Here're some comments from on the plane.

Overall, this seems to be shaping up nicely.

Cheers,
Stephen.

not-quite-nits:

#1 PKI - in what sense is DKIM base defining a PKI? Its really
not at all clear to me that it is. Remember that the "I" stands
for infrastructure and in this case DNS is the already existing
infrastructure so on that logic, DKIM is not defining a PKI. I
think maybe a term like a "key centric public key distribution
scheme" would be more accurate if less memorable. Reason to be
careful here is that there's no reason to attract either those
who love, or hate, PKI. Maybe this stuff warrants its own 
section, but not necessarily right at the front since its not
really that much of a deal (or oughtn't be;-)

#2 7.1.3 says that an intermediary SHOULD remove signatures
it knows to be broken. Doesn't this conflict with base?
(Same thing in 9.3)

#3 Authentication results are mentioned in 7.1.3 and 
subsequently. It would be better if the status of that work
(i.e. not yet on the WG charter) were made clear beforehand.
(This might just be a text ordering issue.)
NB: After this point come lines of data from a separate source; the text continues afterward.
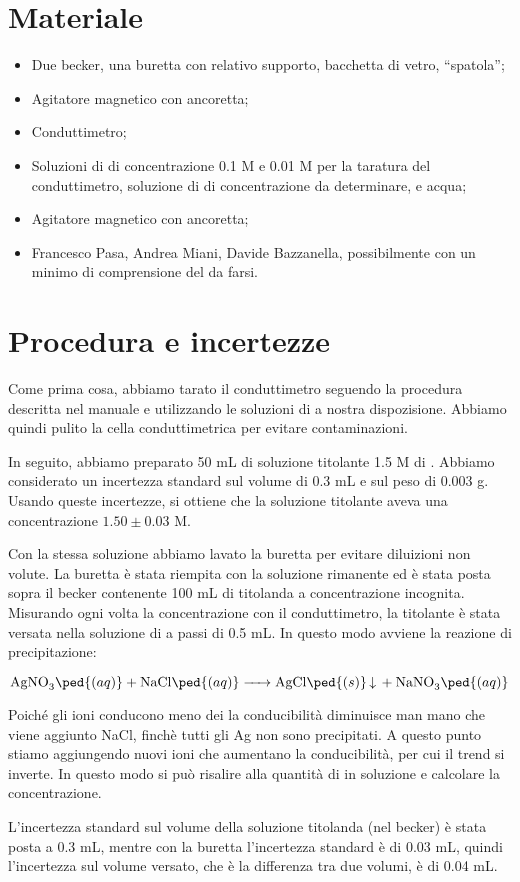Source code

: \section*{Materiale}

\begin{itemize}
        \setlength{\parskip}{-1pt}
        \item{Due becker, una buretta con relativo supporto, bacchetta di vetro, ``spatola'';}
        \item{Agitatore magnetico con ancoretta;}
        \item{Conduttimetro;}
        \item{Soluzioni di  di concentrazione 0.1 M e 0.01 M per la taratura del conduttimetro,
                soluzione di  di concentrazione da determinare,  e acqua;}
        \item{Agitatore magnetico con ancoretta;}
        \item{Francesco Pasa, Andrea Miani, Davide Bazzanella, possibilmente con un minimo di comprensione
                del da farsi.}
\end{itemize}

\section*{Procedura e incertezze}

Come prima cosa, abbiamo tarato il conduttimetro seguendo la procedura descritta nel manuale e utilizzando
le soluzioni di  a nostra dispozisione. Abbiamo quindi pulito la cella conduttimetrica per evitare contaminazioni.

In seguito, abbiamo preparato 50 mL di soluzione titolante 1.5 M di . Abbiamo considerato un
incertezza standard sul volume di 0.3 mL e sul peso di 0.003 g. Usando queste incertezze,
si ottiene che la soluzione titolante aveva una concentrazione $1.50 \pm 0.03$ M.

Con la stessa soluzione abbiamo lavato la buretta per evitare diluizioni non volute. La buretta è stata riempita con
la soluzione rimanente ed è stata posta sopra il becker contenente 100 mL di titolanda a concentrazione incognita.
Misurando ogni volta la concentrazione con il conduttimetro, la titolante è stata versata nella soluzione di 
a passi di 0.5 mL. In questo modo avviene la reazione di precipitazione:

\begin{equation*}
        \ce{AgNO3\ped{(aq)} + NaCl\ped{(aq)} -> AgCl\ped{(s)} v + NaNO3\ped{(aq)}}
\end{equation*}

Poiché gli ioni  conducono meno dei  la conducibilità diminuisce man mano che viene aggiunto NaCl,
finchè tutti gli Ag non sono precipitati. A questo punto stiamo aggiungendo nuovi ioni che aumentano la conducibilità,
per cui il trend si inverte. In questo modo si può risalire alla quantità di  in soluzione e calcolare la concentrazione.

L'incertezza standard sul volume della soluzione titolanda (nel becker) è stata posta a 0.3 mL, mentre con la
buretta l'incertezza standard è di 0.03 mL, quindi l'incertezza sul volume versato, che è la differenza tra due volumi,
è di 0.04 mL.
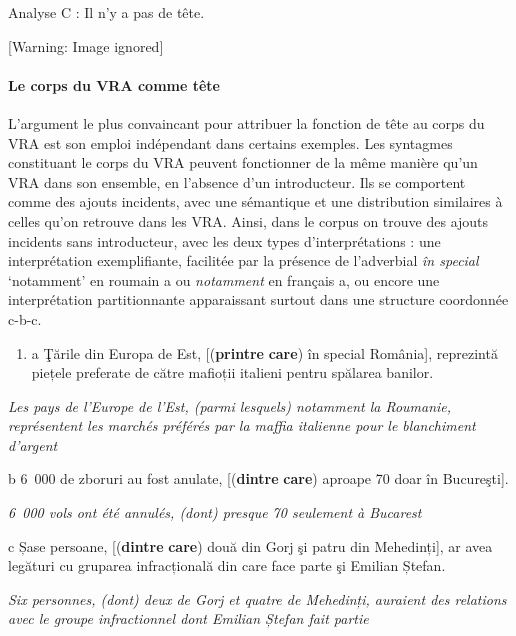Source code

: {
Analyse C : Il n'y a pas de tête.
}

{   [Warning: Image ignored] %
} 

\paragraph[Le corps du VRA comme tête]{Le corps du VRA comme tête}
L'argument le plus convaincant pour attribuer la fonction de tête au corps du VRA est son emploi indépendant dans certains exemples. Les syntagmes constituant le corps du VRA peuvent fonctionner de la même manière qu'un VRA dans son ensemble, en l'absence d'un introducteur. Ils se comportent comme des ajouts incidents, avec une sémantique et une distribution similaires à celles qu'on retrouve dans les VRA. Ainsi, dans le corpus on trouve des ajouts incidents sans introducteur, avec les deux types d'interprétations : une interprétation exemplifiante, facilitée par la présence de l'adverbial \textit{în special} `notamment' en roumain a ou \textit{notamment} en français a, ou encore une interprétation partitionnante apparaissant surtout dans une structure coordonnée c-b-c.


\begin{enumerate}
\item \label{bkm:Ref296067471}a  \c{T}ările din Europa de Est, [(\textbf{printre} \textbf{care}) în special România], reprezintă piețele preferate de către mafioții italieni pentru spălarea banilor.  


\end{enumerate}
{\itshape
Les pays de l'Europe de l'Est, (parmi lesquels) notamment la Roumanie, représentent les marchés préférés par la maffia italienne pour le blanchiment  d'argent}

  b  6~000 de zboruri au fost anulate, [(\textbf{dintre} \textbf{care}) aproape 70 doar în Bucureşti].

{\itshape
6~000 vols ont été annulés, (dont) presque 70 seulement à Bucarest}

  c  Șase persoane, [(\textbf{dintre} \textbf{care}) două din Gorj şi patru din Mehedinți], ar avea legături cu gruparea infracțională din care face parte şi Emilian Ștefan.

    \textit{Six personnes, (dont) deux de Gorj et quatre de Mehedinți, auraient des relations avec le groupe infractionnel dont Emilian Ștefan fait partie}


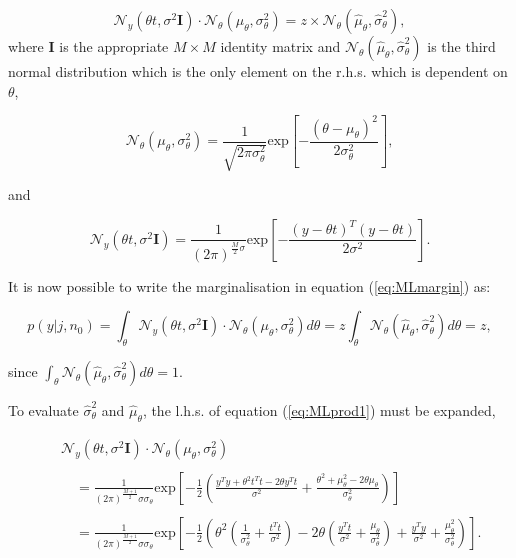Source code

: \begin{equation}\label{eq:MLprod1}
\mathcal{N}_y(\theta t,\sigma^2 \textbf{I})\cdot\mathcal{N}_\theta(\mu_\theta,\sigma^2_\theta) = z \times \mathcal{N}_\theta(\hat{\mu}_\theta,\hat{\sigma}^2_\theta),
\end{equation}
where $\textbf{I}$ is the appropriate $M \times M$ identity matrix and $\mathcal{N}_\theta(\hat{\mu}_\theta,\hat{\sigma}_\theta^2)$ is the third normal distribution which is the only element on the r.h.s. which is dependent on $\theta$,

\begin{equation}\label{eq:MLtheta2}
\mathcal{N}_\theta(\mu_\theta,\sigma^2_\theta) = \frac{1}{\sqrt{2 \pi \sigma_\theta^2}} \textrm{exp}\left[-\frac{\left(\theta - \mu_\theta\right)^2}{2\sigma_\theta^2}\right],
\end{equation}

and

\begin{equation}\label{eq:MLnoise2}
\mathcal{N}_y(\theta t,\sigma^2 \textbf{I}) = \frac{1}{\left(2 \pi\right)^{\frac{M}{2}\sigma}} \textrm{exp}\left[-\frac{\left(y - \theta t\right)^T\left(y - \theta t\right)}{2\sigma^2}\right].
\end{equation}

It is now possible to write the marginalisation in equation (\ref{eq:MLmargin}) as:

\begin{equation}\label{eq:MLmargin2}
p(y|j,n_0)=\int_\theta \mathcal{N}_y(\theta t,\sigma^2 \textbf{I})\cdot\mathcal{N}_\theta(\mu_\theta,\sigma^2_\theta) d\theta = z \int_\theta \mathcal{N}_\theta(\hat{\mu}_\theta,\hat{\sigma}^2_\theta) d\theta = z,
\end{equation}

since $\int_\theta \mathcal{N}_\theta(\hat{\mu}_\theta,\hat{\sigma}^2_\theta) d\theta = 1$.

To evaluate $\hat{\sigma}^2_\theta$ and $\hat{\mu}_\theta$, the l.h.s. of equation (\ref{eq:MLprod1}) must be expanded,

\begin{eqnarray}\label{eq:MLprod3}
& & \mathcal{N}_y(\theta t,\sigma^2 \textbf{I})\cdot\mathcal{N}_\theta(\mu_\theta,\sigma^2_\theta) \\\nonumber{}\\\nonumber
& & \quad = \frac{1}{\left(2\pi\right)^{\frac{M+1}{2}} \sigma \sigma_\theta} \textrm{exp}\left[-\frac{1}{2}\left(\frac{y^Ty +\theta^2t^Tt-2\theta y^T t}{\sigma^2}+\frac{\theta^2 + \mu^2_\theta-2\theta\mu_\theta}{\sigma_\theta^2}\right)\right]\\\nonumber{}\\\nonumber
& & \quad = \frac{1}{\left(2\pi\right)^{\frac{M+1}{2}} \sigma \sigma_\theta} \textrm{exp}\left[-\frac{1}{2}\left(\theta^2 \left(\frac{1}{\sigma_\theta^2}+\frac{t^T t}{\sigma^2}\right) - 2\theta\left(\frac{y^T t}{\sigma^2}+\frac{\mu_\theta}{\sigma_\theta^2}\right) + \frac{y^Ty}{\sigma^2} +\frac{\mu_\theta^2}{\sigma_\theta^2}\right)\right].
\end{eqnarray}


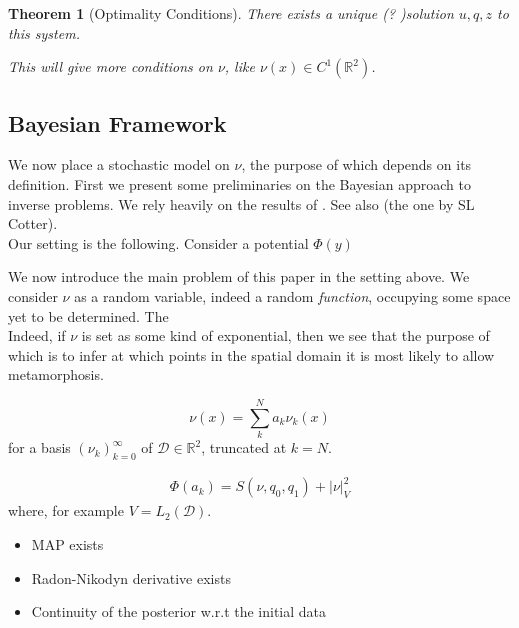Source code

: \documentclass{article}
\newtheorem{theorem}{Theorem}
\begin{document}
\begin{theorem}[Optimality Conditions]
There exists a unique (? )solution $u, q, z$ to this system.

This will give more conditions on $\nu$, like $\nu(x) \in C^{1}(\mathbb R^2)$. 
\end{theorem}

\subsection{Bayesian Framework}\label{sec:bayesian}

We now place a stochastic model on $\nu$, the purpose of which depends on its
definition. First we present some preliminaries on the Bayesian approach to
inverse problems. We rely heavily on the results of \cite{dashti2017bayesian}.
See also (the one by SL Cotter).\\

Our setting is the following. Consider a potential $\Phi(y)$ 

We now introduce the main problem of this paper in the setting above. We
consider $\nu$ as a random variable, indeed a random \emph{function}, occupying
some space yet to be determined. The \\

Indeed, if $\nu$ is set as some kind of exponential, then we
see that 
the purpose of which is to infer at
which points in the spatial domain it is most likely to allow metamorphosis.
%

\begin{equation}\label{finite_dim_nu}
	\nu(x) = \sum_k^N a_k \nu_k(x)
\end{equation}
for a basis $(\nu_k)_{k=0}^\infty$ of $\mathcal D \in \mathbb R^2$, truncated at $k=N$.  

\begin{align}
	\Phi(a_k) = S(\nu,q_0,q_1) + |\nu|_V^2
\end{align}
where, for example $ V = {L_2(\mathcal D)}$. 

\begin{itemize}
	\item MAP exists
	\item Radon-Nikodyn derivative exists
	\item Continuity of the posterior w.r.t the initial data 
\end{itemize}
\end{document}
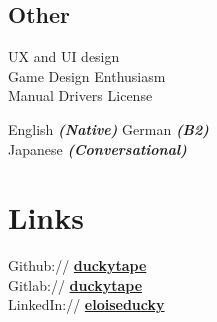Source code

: \documentclass[a4paper]{deedy-resume_twopage} %
\begin{document}
\begin{minipage}[t]{0.25\textwidth}
  \sectionspace

  \subsection{Other}
  \textbullet{} UX and UI design \\
  \textbullet{} Game Design \textbullet{} Enthusiasm\\
  \textbullet{} Manual Drivers License\\

  \sectionspace

  \textbullet{} English {\footnotesize \textit{\textbf{(Native)}}} \textbullet{} German {\footnotesize \textit{\textbf{(B2)}}} \\
  \textbullet{} Japanese {\footnotesize \textit{\textbf{(Conversational)}}} \\


  \sectionspace %

  \sectionspace
  \section{Links}

  Github:// \href{https://github.com/duckytape}{\bf duckytape} \\
  Gitlab:// \href{https://gitlab.com/duckytape} {\bf duckytape} \\
  LinkedIn:// \href{https://www.linkedin.com/in/eloiseducky}{\bf eloiseducky} \\

  \sectionspace %



\end{minipage} %
\end{document}
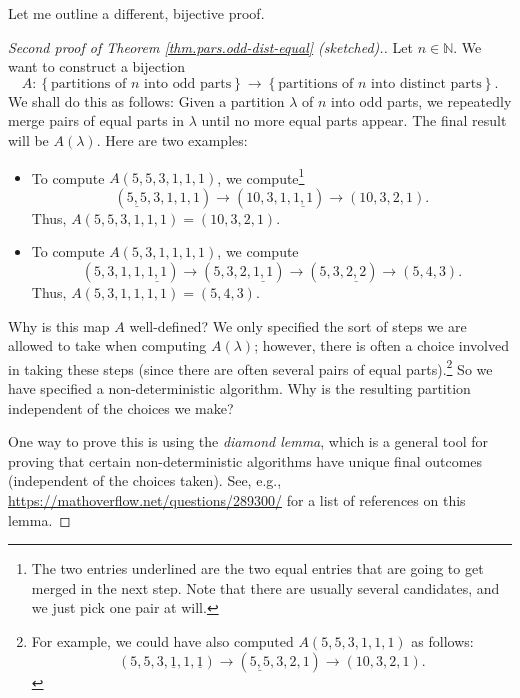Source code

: Let me outline a different, bijective proof.

\begin{proof}
[Second proof of Theorem \ref{thm.pars.odd-dist-equal} (sketched).]Let
$n\in\mathbb{N}$. We want to construct a bijection%
\[
A:\left\{  \text{partitions of }n\text{ into odd parts}\right\}
\rightarrow\left\{  \text{partitions of }n\text{ into distinct parts}\right\}
.
\]
We shall do this as follows: Given a partition $\lambda$ of $n$ into odd
parts, we repeatedly merge pairs of equal parts in $\lambda$ until no more
equal parts appear. The final result will be $A\left(  \lambda\right)  $. Here
are two examples:

\begin{itemize}
\item To compute $A\left(  5,5,3,1,1,1\right)  $, we compute\footnote{The two
entries underlined are the two equal entries that are going to get merged in
the next step. Note that there are usually several candidates, and we just
pick one pair at will.}%
\[
\left(  \underline{5,5},3,1,1,1\right)  \rightarrow\left(
10,3,1,\underline{1,1}\right)  \rightarrow\left(  10,3,2,1\right)  .
\]
Thus, $A\left(  5,5,3,1,1,1\right)  =\left(  10,3,2,1\right)  $.

\item To compute $A\left(  5,3,1,1,1,1\right)  $, we compute%
\[
\left(  5,3,1,1,\underline{1,1}\right)  \rightarrow\left(
5,3,2,\underline{1,1}\right)  \rightarrow\left(  5,3,\underline{2,2}\right)
\rightarrow\left(  5,4,3\right)  .
\]
Thus, $A\left(  5,3,1,1,1,1\right)  =\left(  5,4,3\right)  $.
\end{itemize}

Why is this map $A$ well-defined? We only specified the sort of steps we are
allowed to take when computing $A\left(  \lambda\right)  $; however, there is
often a choice involved in taking these steps (since there are often several
pairs of equal parts).\footnote{For example, we could have also computed
$A\left(  5,5,3,1,1,1\right)  $ as follows:%
\[
\left(  5,5,3,\underline{1},1,\underline{1}\right)  \rightarrow\left(
\underline{5,5},3,2,1\right)  \rightarrow\left(  10,3,2,1\right)  .
\]
} So we have specified a non-deterministic algorithm. Why is the resulting
partition independent of the choices we make?

One way to prove this is using the \emph{diamond lemma}, which is a general
tool for proving that certain non-deterministic algorithms have unique final
outcomes (independent of the choices taken). See, e.g.,
\url{https://mathoverflow.net/questions/289300/} for a list of references on
this lemma.


\end{proof}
#4 The transition discussion in 8.3.1 assumes that SSP allows
signers to advertise their chosen algorithms. That is not 
yet clearly agreed so a chunk of this text may need to be
reworked. The transition discussion may benefit from a more
concrete use case, e.g. when sha256 is probably replaced in
2010, or for a signer that wants to start using ECC as well 
as or instead of RSA.

#5 Section 9.1.3 recommends backing up the old private key.
That seems odd. Suggest deleting it. 

#6 Section 9.1.3 last paragraph. Presumably this should have
a mention of at least allowing for the duration for which
messages signed with the old private key are expected to be
first-verified. (I.e. the latency between signer and verifier,
which is short.)

#7 Section 9.2 is v. brief and needs expanding. Its also
unclear how an audit mechanism can alert when a private key
file is copied.

#8 Our charter calls for us to help mail list admins to be
DKIM-friendly. I don't really know what that entails but 
I don't see section 9.3 providing it either. What to do?
E.g. I would have thought saying the adding a "[LIST]"
preface to the Subject would be unfriendly to messages
where the Subject field was signed and might recommond
some other list flagging scheme.

#9 Section 10.1 says that 1024 bit rsa is commensurate
with 80 bit asymmetric systems. That surely only relates to
confidentiality (i.e. key transport), so a different 
set of comparisons is probably needed.

#10 Section 10.2 implies that RSA is based on the 
discrete log problem and not factoring. Maybe my terminology
is out of date, but I think those differ.


nits:

#1 Intro 1st bullet list says 4 efforts, but only has 3 bullets
which reads oddly, suggest splitting 1st bullet

#2 5% of spam being inappropriate marketing - is there a 
reference? (I think I believe you but would like a ref.)

#3 Lead in to section 3 includes the "no TTP" statement that
we've refined a few times - I think we ended up with "no
new TTP" as the better phrase.

#4 Section 10 s/tok/took/

#5 Section 10 The "I" in "PKI" already means infrsatructure.
(Also in 10.5)

#6 Section 10.2 The 2nd "C" in "ECC" already means cryprography.

#7 I don't think that there are any normative references needed
here - which may in the end help with process the document.